For the server, we needed a simple and reliable infrastructure, to handle app interactions (user account, settings, data) through an HTTPS API. We settled on the Go language, as Edgar was already familiar with it and it seemed like a good choice for building a simple and reliable server, with a solid open-source community and proper tools.

UX tests and iterations

Throughout the program, we set out to build our prototypes in very short cycles, which allowed us to test as much as we could, either on ourselves or on volunteers amongst other HAX teams. We tried to keep a pace of at least one short UX testing session per week, where we would ask people from the office to test each time a different part of the product and give us feedback. We also organized full-night tests at our apartment building, which was useful even though the logistics were cumbersome with fragile prototypes. We had a few water leaks along the way, but it gave us priceless insights that guided development.

Key Learnings

Here are some key takeaways we got from our HAX experience, which are good to keep in mind and that I wish I knew before starting…

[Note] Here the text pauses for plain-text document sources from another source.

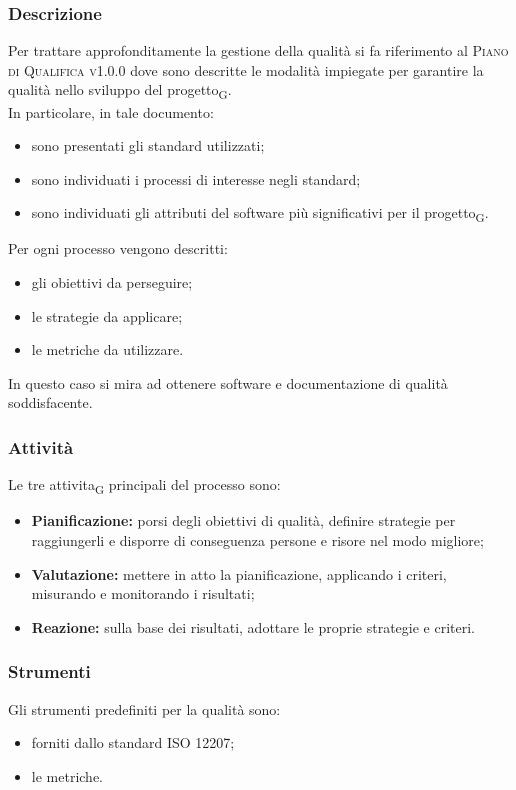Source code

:     \subsubsection{Descrizione}
    Per trattare approfonditamente la gestione della qualità si fa riferimento al \textsc{Piano di Qualifica v1.0.0} dove sono descritte le modalità impiegate per garantire la qualità nello sviluppo del \gls{progetto}\textsubscript{G}.\\In particolare, in tale documento:
    \begin{itemize}
    	\item sono presentati gli standard utilizzati;
    	\item sono individuati i processi di interesse negli standard;
    	\item sono individuati gli attributi del software più significativi per il \gls{progetto}\textsubscript{G}.
    \end{itemize}
	Per ogni processo vengono descritti:
	\begin{itemize}
		\item gli obiettivi da perseguire;
		\item le strategie da applicare;
		\item le metriche da utilizzare.
	\end{itemize}
	In questo caso si mira ad ottenere software e documentazione di qualità soddisfacente.
    \subsubsection{Attività}
    Le tre \gls{attivita}\textsubscript{G} principali del processo sono:
    \begin{itemize}
    	\item \textbf{Pianificazione:} porsi degli obiettivi di qualità, definire strategie per raggiungerli e disporre di conseguenza persone e risore nel modo migliore;
    	\item \textbf{Valutazione:} mettere in atto la pianificazione, applicando i criteri, misurando e monitorando i risultati;
    	\item \textbf{Reazione:} sulla base dei risultati, adottare le proprie strategie e criteri.
    \end{itemize}
	\subsubsection{Strumenti}
	Gli strumenti predefiniti per la qualità sono:
	\begin{itemize}
		\item forniti dallo standard ISO 12207;
		\item le metriche.
	\end{itemize}
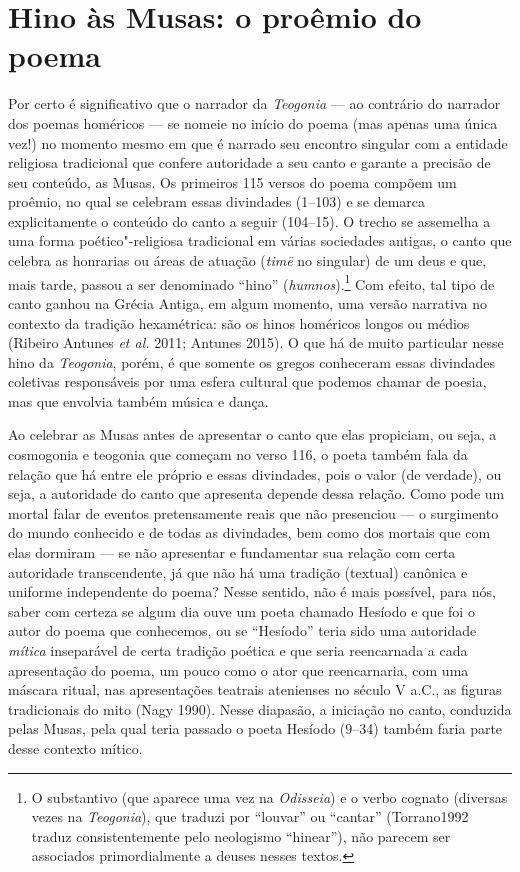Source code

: \section{Hino às Musas: o proêmio do poema}

Por certo é significativo que o narrador da \emph{Teogonia} --- ao
contrário do narrador dos poemas homéricos --- se nomeie no início do
poema (mas apenas uma única vez!) no momento mesmo em que é narrado seu
encontro singular com a entidade religiosa tradicional que confere
autoridade a seu canto e garante a precisão de seu conteúdo, as Musas.
Os primeiros 115 versos do poema compõem um proêmio, no qual se celebram
essas divindades (1--103) e se demarca explicitamente o conteúdo do canto
a seguir (104--15). O trecho se assemelha a uma forma poético"-religiosa
tradicional em várias sociedades antigas, o canto que celebra as
honrarias ou áreas de atuação (\emph{timē} no singular) de um deus e
que, mais tarde, passou a ser denominado ``hino''
(\emph{humnos}).\footnote{O substantivo (que aparece uma vez na
  \emph{Odisseia}) e o verbo cognato (diversas vezes na
  \emph{Teogonia}), que traduzi por ``louvar'' ou ``cantar''
  (Torrano1992 traduz consistentemente pelo neologismo ``hinear''), não
  parecem ser associados primordialmente a deuses nesses textos.} Com
efeito, tal tipo de canto ganhou na Grécia Antiga, em algum momento, uma
versão narrativa no contexto da tradição hexamétrica: são os hinos
homéricos longos ou médios (Ribeiro Antunes \emph{et al.} 2011; Antunes
2015). O que há de muito particular nesse hino da \emph{Teogonia},
porém, é que somente os gregos conheceram essas divindades coletivas
responsáveis por uma esfera cultural que podemos chamar de poesia, mas
que envolvia também música e dança.

Ao celebrar as Musas antes de apresentar o canto que elas propiciam, ou
seja, a cosmogonia e teogonia que começam no verso 116, o poeta também
fala da relação que há entre ele próprio e essas divindades, pois o
valor (de verdade), ou seja, a autoridade do canto que apresenta depende
dessa relação. Como pode um mortal falar de eventos pretensamente reais
que não presenciou --- o surgimento do mundo conhecido e de todas as
divindades, bem como dos mortais que com elas dormiram --- se não
apresentar e fundamentar sua relação com certa autoridade transcendente,
já que não há uma tradição (textual) canônica e uniforme independente do
poema? Nesse sentido, não é mais possível, para nós, saber com certeza
se algum dia ouve um poeta chamado Hesíodo e que foi o autor do poema
que conhecemos, ou se ``Hesíodo'' teria sido uma autoridade
\emph{mítica} inseparável de certa tradição poética e que seria
reencarnada a cada apresentação do poema, um pouco como o ator que
reencarnaria, com uma máscara ritual, nas apresentações teatrais
atenienses no século V a.C., as figuras tradicionais do mito (Nagy
1990). Nesse diapasão, a iniciação no canto, conduzida pelas Musas, pela
qual teria passado o poeta Hesíodo (9--34) também faria parte desse
contexto mítico.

  1. Keep it simple: we tended to underestimate complexity when starting new projects with an optimistic mindset, so always simplifying any design or technical decision saves a lot of bandwidth and headaches down the road.
  2. Think it through: we tended to rush towards a “workable” solution too often in the development process, and that lead us to waste time when we needed to do revisions or adapt our prototype, so spending one extra day thinking things through is usually well worth it, so it’s useful to go against urgency and pressure to solve problems more effectively.
  3. Test everything you can: although we did test a lot of things, there’s always something that slips through the net if you’re not careful enough, so going through a simple but exhaustive test checklist avoids bad assumptions that mess everything up.